■ **Work task**
Up to and including the line that holds "## Quick start.", copy every line of the records below exactly, starting at the first; leave pictures out.

Excerpted data Start Marker

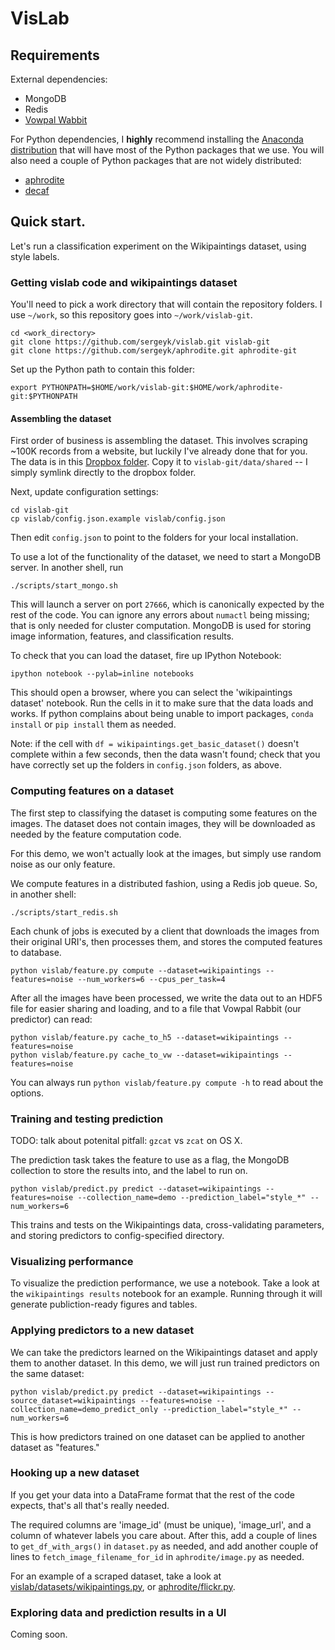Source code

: # VisLab

## Requirements

External dependencies:

- MongoDB
- Redis
- [Vowpal Wabbit](https://github.com/JohnLangford/vowpal_wabbit)

For Python dependencies, I **highly** recommend installing the [Anaconda distribution](https://store.continuum.io/cshop/anaconda/) that will have most of the Python packages that we use.
You will also need a couple of Python packages that are not widely distributed:

- [aphrodite](https://github.com/sergeyk/aphrodite)
- [decaf](https://github.com/UCB-ICSI-Vision-Group/decaf-release)

## Quick start.

Let's run a classification experiment on the Wikipaintings dataset, using style labels.

### Getting vislab code and wikipaintings dataset

You'll need to pick a work directory that will contain the repository folders.
I use `~/work`, so this repository goes into `~/work/vislab-git`.

    cd <work_directory>
    git clone https://github.com/sergeyk/vislab.git vislab-git
    git clone https://github.com/sergeyk/aphrodite.git aphrodite-git

Set up the Python path to contain this folder:

    export PYTHONPATH=$HOME/work/vislab-git:$HOME/work/aphrodite-git:$PYTHONPATH

#### Assembling the dataset

First order of business is assembling the dataset.
This involves scraping ~100K records from a website, but luckily I've already done that for you.
The data is in this [Dropbox folder](https://www.dropbox.com/sh/our2zcaaqfi2e6d/1rZs5J4xhl).
Copy it to `vislab-git/data/shared` -- I simply symlink directly to the dropbox folder.

Next, update configuration settings:

    cd vislab-git
    cp vislab/config.json.example vislab/config.json

Then edit `config.json` to point to the folders for your local installation.

To use a lot of the functionality of the dataset, we need to start a MongoDB server.
In another shell, run

    ./scripts/start_mongo.sh

This will launch a server on port `27666`, which is canonically expected by the rest of the code.
You can ignore any errors about `numactl` being missing; that is only needed for cluster computation.
MongoDB is used for storing image information, features, and classification results.

To check that you can load the dataset, fire up IPython Notebook:

    ipython notebook --pylab=inline notebooks

This should open a browser, where you can select the 'wikipaintings dataset' notebook.
Run the cells in it to make sure that the data loads and works.
If python complains about being unable to import packages, `conda install` or `pip install` them as needed.

Note: if the cell with `df = wikipaintings.get_basic_dataset()` doesn't complete within a few seconds, then the data wasn't found; check that you have correctly set up the folders in `config.json` folders, as above.

### Computing features on a dataset

The first step to classifying the dataset is computing some features on the images.
The dataset does not contain images, they will be downloaded as needed by the feature computation code.

For this demo, we won't actually look at the images, but simply use random noise as our only feature.

We compute features in a distributed fashion, using a Redis job queue.
So, in another shell:

    ./scripts/start_redis.sh

Each chunk of jobs is executed by a client that downloads the images from their original URI's, then processes them, and stores the computed features to database.

    python vislab/feature.py compute --dataset=wikipaintings --features=noise --num_workers=6 --cpus_per_task=4

After all the images have been processed, we write the data out to an HDF5 file for easier sharing and loading, and to a file that Vowpal Rabbit (our predictor) can read:

    python vislab/feature.py cache_to_h5 --dataset=wikipaintings --features=noise
    python vislab/feature.py cache_to_vw --dataset=wikipaintings --features=noise

You can always run `python vislab/feature.py compute -h` to read about the options.

### Training and testing prediction

TODO: talk about potenital pitfall: `gzcat` vs `zcat` on OS X.

The prediction task takes the feature to use as a flag, the MongoDB collection to store the results into, and the label to run on.

    python vislab/predict.py predict --dataset=wikipaintings --features=noise --collection_name=demo --prediction_label="style_*" --num_workers=6

This trains and tests on the Wikipaintings data, cross-validating parameters, and storing predictors to config-specified directory.

### Visualizing performance

To visualize the prediction performance, we use a notebook.
Take a look at the `wikipaintings results` notebook for an example.
Running through it will generate publiction-ready figures and tables.

### Applying predictors to a new dataset

We can take the predictors learned on the Wikipaintings dataset and apply them to another dataset.
In this demo, we will just run trained predictors on the same dataset:

    python vislab/predict.py predict --dataset=wikipaintings --source_dataset=wikipaintings --features=noise --collection_name=demo_predict_only --prediction_label="style_*" --num_workers=6

This is how predictors trained on one dataset can be applied to another dataset as "features."

### Hooking up a new dataset

If you get your data into a DataFrame format that the rest of the code expects, that's all that's really needed.

The required columns are 'image_id' (must be unique), 'image_url', and a column of whatever labels you care about.
After this, add a couple of lines to `get_df_with_args()` in `dataset.py` as needed, and add another couple of lines to `fetch_image_filename_for_id` in `aphrodite/image.py` as needed.

For an example of a scraped dataset, take a look at [vislab/datasets/wikipaintings.py](https://github.com/sergeyk/vislab/blob/master/vislab/datasets/wikipaintings.py), or [aphrodite/flickr.py](https://github.com/sergeyk/aphrodite/blob/master/aphrodite/flickr.py).

### Exploring data and prediction results in a UI

Coming soon.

Excerpted data End Marker

■ **Written reply**
Source code

: # VisLab

## Requirements

External dependencies:

- MongoDB
- Redis
- [Vowpal Wabbit](https://github.com/JohnLangford/vowpal_wabbit)

For Python dependencies, I **highly** recommend installing the [Anaconda distribution](https://store.continuum.io/cshop/anaconda/) that will have most of the Python packages that we use.
You will also need a couple of Python packages that are not widely distributed:

- [aphrodite](https://github.com/sergeyk/aphrodite)
- [decaf](https://github.com/UCB-ICSI-Vision-Group/decaf-release)

## Quick start.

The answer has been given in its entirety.